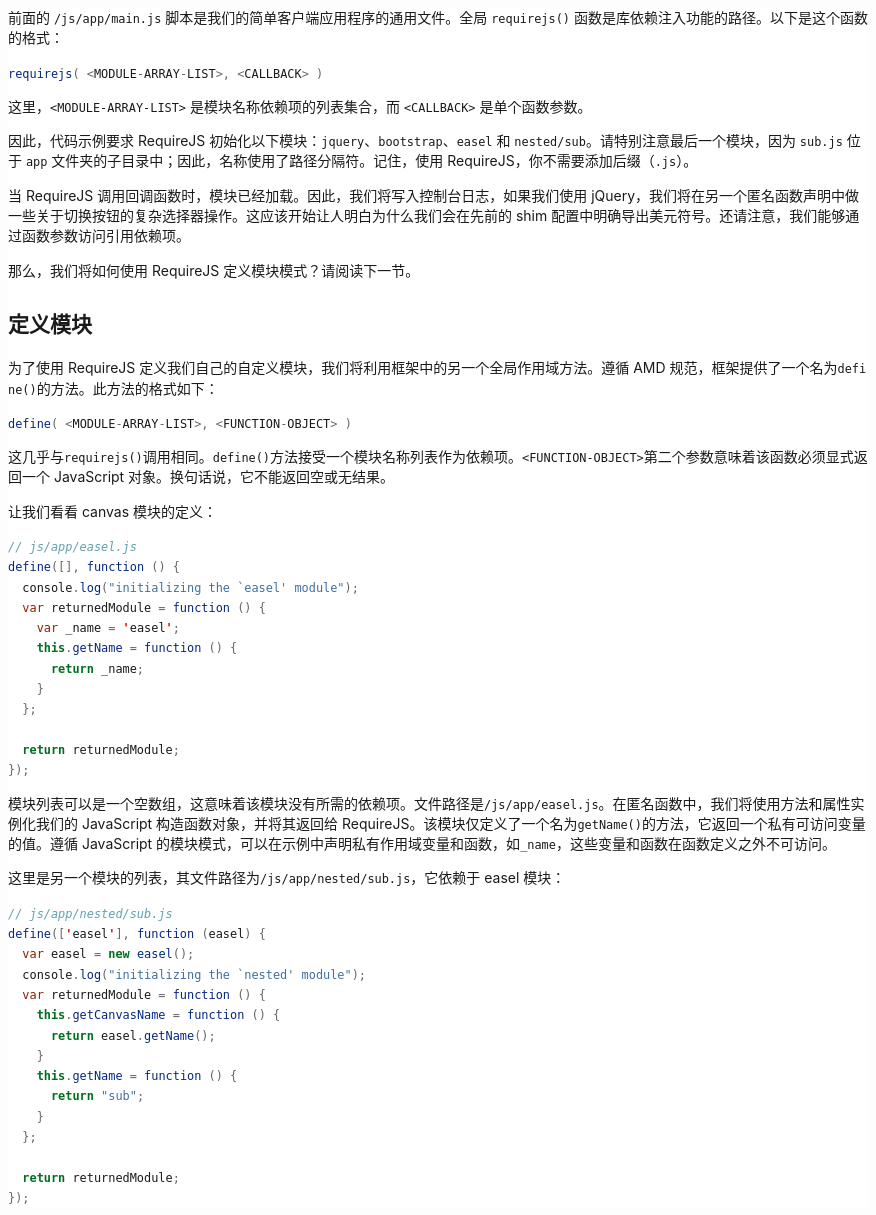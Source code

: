 前面的 `/js/app/main.js` 脚本是我们的简单客户端应用程序的通用文件。全局 `requirejs()` 函数是库依赖注入功能的路径。以下是这个函数的格式：

```java
requirejs( <MODULE-ARRAY-LIST>, <CALLBACK> )
```

这里，`<MODULE-ARRAY-LIST>` 是模块名称依赖项的列表集合，而 `<CALLBACK>` 是单个函数参数。

因此，代码示例要求 RequireJS 初始化以下模块：`jquery`、`bootstrap`、`easel` 和 `nested/sub`。请特别注意最后一个模块，因为 `sub.js` 位于 `app` 文件夹的子目录中；因此，名称使用了路径分隔符。记住，使用 RequireJS，你不需要添加后缀（`.js`）。

当 RequireJS 调用回调函数时，模块已经加载。因此，我们将写入控制台日志，如果我们使用 jQuery，我们将在另一个匿名函数声明中做一些关于切换按钮的复杂选择器操作。这应该开始让人明白为什么我们会在先前的 shim 配置中明确导出美元符号。还请注意，我们能够通过函数参数访问引用依赖项。

那么，我们将如何使用 RequireJS 定义模块模式？请阅读下一节。

## 定义模块

为了使用 RequireJS 定义我们自己的自定义模块，我们将利用框架中的另一个全局作用域方法。遵循 AMD 规范，框架提供了一个名为`define()`的方法。此方法的格式如下：

```java
define( <MODULE-ARRAY-LIST>, <FUNCTION-OBJECT> )
```

这几乎与`requirejs()`调用相同。`define()`方法接受一个模块名称列表作为依赖项。`<FUNCTION-OBJECT>`第二个参数意味着该函数必须显式返回一个 JavaScript 对象。换句话说，它不能返回空或无结果。

让我们看看 canvas 模块的定义：

```java
// js/app/easel.js
define([], function () {
  console.log("initializing the `easel' module");
  var returnedModule = function () {
    var _name = 'easel';
    this.getName = function () {
      return _name;
    }
  };

  return returnedModule; 
});
```

模块列表可以是一个空数组，这意味着该模块没有所需的依赖项。文件路径是`/js/app/easel.js`。在匿名函数中，我们将使用方法和属性实例化我们的 JavaScript 构造函数对象，并将其返回给 RequireJS。该模块仅定义了一个名为`getName()`的方法，它返回一个私有可访问变量的值。遵循 JavaScript 的模块模式，可以在示例中声明私有作用域变量和函数，如`_name`，这些变量和函数在函数定义之外不可访问。

这里是另一个模块的列表，其文件路径为`/js/app/nested/sub.js`，它依赖于 easel 模块：

```java
// js/app/nested/sub.js
define(['easel'], function (easel) {
  var easel = new easel();
  console.log("initializing the `nested' module");
  var returnedModule = function () {
    this.getCanvasName = function () {
      return easel.getName();
    }
    this.getName = function () {
      return "sub";
    }
  };

  return returnedModule;
});
```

****************

--- Work instruction ---
Count how many lines in the listing above hold "nested". Supply only that number.

--- Solution to the exercise ---
4